== Segment start ==

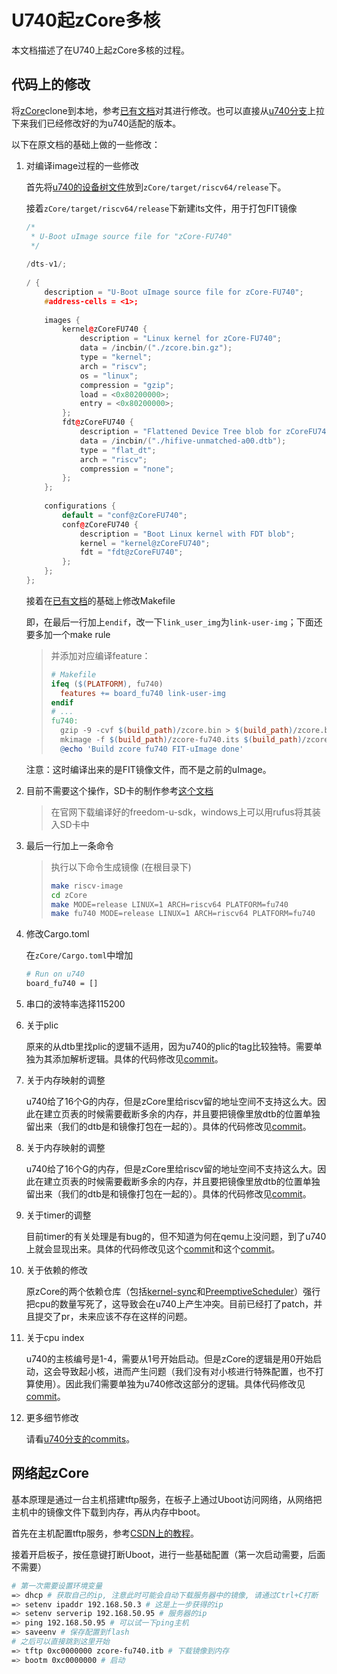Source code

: # U740起zCore多核

本文档描述了在U740上起zCore多核的过程。

## 代码上的修改

将[zCore](https://github.com/rcore-os/zCore)clone到本地，参考[已有文档](./参考资料/doc.pdf)对其进行修改。也可以直接从[u740分支](https://github.com/OSLab-zCore/zCore/commits/u740)上拉下来我们已经修改好的为u740适配的版本。

以下在原文档的基础上做的一些修改：

1. 对编译image过程的一些修改

    首先将[u740的设备树文件](./资源文件/hifive-unmatched-a00.dtb)放到`zCore/target/riscv64/release`下。

    接着`zCore/target/riscv64/release`下新建its文件，用于打包FIT镜像

    ```c++
    /*
     * U-Boot uImage source file for "zCore-FU740"
     */
     
    /dts-v1/;
     
    / {
        description = "U-Boot uImage source file for zCore-FU740";
        #address-cells = <1>;
     
        images {
            kernel@zCoreFU740 {
                description = "Linux kernel for zCore-FU740";
                data = /incbin/("./zcore.bin.gz");
                type = "kernel";
                arch = "riscv";
                os = "linux";
                compression = "gzip";
                load = <0x80200000>;
                entry = <0x80200000>;
            };
            fdt@zCoreFU740 {
                description = "Flattened Device Tree blob for zCoreFU740";
                data = /incbin/("./hifive-unmatched-a00.dtb");
                type = "flat_dt";
                arch = "riscv";
                compression = "none";
            };
        };
     
        configurations {
            default = "conf@zCoreFU740";
            conf@zCoreFU740 {
                description = "Boot Linux kernel with FDT blob";
                kernel = "kernel@zCoreFU740";
                fdt = "fdt@zCoreFU740";
            };
        };
    };
    ```

    接着在[已有文档](./参考资料/doc.pdf)的基础上修改Makefile

    即，在最后一行加上`endif`，改一下`link_user_img`为`link-user-img`；下面还要多加一个make rule

    > 并添加对应编译feature：  
    >
    > ```makefile
    > # Makefile
    > ifeq ($(PLATFORM), fu740)
    > 	features += board_fu740 link-user-img
    > endif
    > # ...
    > fu740:
    > 	gzip -9 -cvf $(build_path)/zcore.bin > $(build_path)/zcore.bin.gz
    > 	mkimage -f $(build_path)/zcore-fu740.its $(build_path)/zcore-fu740.itb
    > 	@echo 'Build zcore fu740 FIT-uImage done'
    > ```

    注意：这时编译出来的是FIT镜像文件，而不是之前的uImage。

2. 目前不需要这个操作，SD卡的制作参考[这个文档](./制作SD卡流程.md)

   >在官网下载编译好的freedom-u-sdk，windows上可以用rufus将其装入SD卡中  

3. 最后一行加上一条命令

   >执行以下命令生成镜像 (在根目录下) 
   >
   >```bash
   >make riscv-image
   >cd zCore
   >make MODE=release LINUX=1 ARCH=riscv64 PLATFORM=fu740
   >make fu740 MODE=release LINUX=1 ARCH=riscv64 PLATFORM=fu740
   >```

4. 修改Cargo.toml

   在`zCore/Cargo.toml`中增加

   ```bash
   # Run on u740
   board_fu740 = []
   ```

5. 串口的波特率选择115200

6. 关于plic

    原来的从dtb里找plic的逻辑不适用，因为u740的plic的tag比较独特。需要单独为其添加解析逻辑。具体的代码修改见[commit](https://github.com/OSLab-zCore/zCore/commit/e83600f39b0cdc03572cb09881d4a862c3426649)。

7. 关于内存映射的调整

    u740给了16个G的内存，但是zCore里给riscv留的地址空间不支持这么大。因此在建立页表的时候需要截断多余的内存，并且要把镜像里放dtb的位置单独留出来（我们的dtb是和镜像打包在一起的）。具体的代码修改见[commit](https://github.com/OSLab-zCore/zCore/commit/aad823267441d8eaae7ffbe450b7e1694e612e82)。

8. 关于内存映射的调整

    u740给了16个G的内存，但是zCore里给riscv留的地址空间不支持这么大。因此在建立页表的时候需要截断多余的内存，并且要把镜像里放dtb的位置单独留出来（我们的dtb是和镜像打包在一起的）。具体的代码修改见[commit](https://github.com/OSLab-zCore/zCore/commit/aad823267441d8eaae7ffbe450b7e1694e612e82)。

9. 关于timer的调整

    目前timer的有关处理是有bug的，但不知道为何在qemu上没问题，到了u740上就会显现出来。具体的代码修改见这个[commit](https://github.com/OSLab-zCore/zCore/commit/25b73d73407b1abb065bc7951a38f77bf822cf8b)和这个[commit](https://github.com/OSLab-zCore/zCore/commit/af152b62f791e6cd79af6f7521d8200af5777f30)。

10. 关于依赖的修改

    原zCore的两个依赖仓库（包括[kernel-sync](https://github.com/DeathWish5/kernel-sync)和[PreemptiveScheduler](https://github.com/DeathWish5/PreemptiveScheduler)）强行把cpu的数量写死了，这导致会在u740上产生冲突。目前已经打了patch，并且提交了pr，未来应该不存在这样的问题。

11. 关于cpu index

     u740的主核编号是1-4，需要从1号开始启动。但是zCore的逻辑是用0开始启动，这会导致起小核，进而产生问题（我们没有对小核进行特殊配置，也不打算使用）。因此我们需要单独为u740修改这部分的逻辑。具体代码修改见[commit](https://github.com/OSLab-zCore/zCore/commit/6b1d0d4624a8cc19f7a86749ff8aa31a2fb3fd49)。

12. 更多细节修改

     请看[u740分支的commits](https://github.com/OSLab-zCore/zCore/commits/u740)。

## 网络起zCore

基本原理是通过一台主机搭建tftp服务，在板子上通过Uboot访问网络，从网络把主机中的镜像文件下载到内存，再从内存中boot。

首先在主机配置tftp服务，参考[CSDN上的教程](https://blog.csdn.net/weixin_45309916/article/details/109178659?utm_medium=distribute.pc_relevant.none-task-blog-2~default~baidujs_title~default-0.control&spm=1001.2101.3001.4242)。

接着开启板子，按任意键打断Uboot，进行一些基础配置（第一次启动需要，后面不需要）

```bash
# 第一次需要设置环境变量
=> dhcp # 获取自己的ip, 注意此时可能会自动下载服务器中的镜像, 请通过Ctrl+C打断
=> setenv ipaddr 192.168.50.3 # 这是上一步获得的ip
=> setenv serverip 192.168.50.95 # 服务器的ip
=> ping 192.168.50.95 # 可以试一下ping主机
=> saveenv # 保存配置到flash
# 之后可以直接跳到这里开始
=> tftp 0xc0000000 zcore-fu740.itb # 下载镜像到内存
=> bootm 0xc0000000 # 启动
```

== Segment end ==

- [What is needed]
Where in the records above does the word "incbin" appear? Copy each line that holds it.

- [Exercise output]
                data = /incbin/("./zcore.bin.gz");
                data = /incbin/("./hifive-unmatched-a00.dtb");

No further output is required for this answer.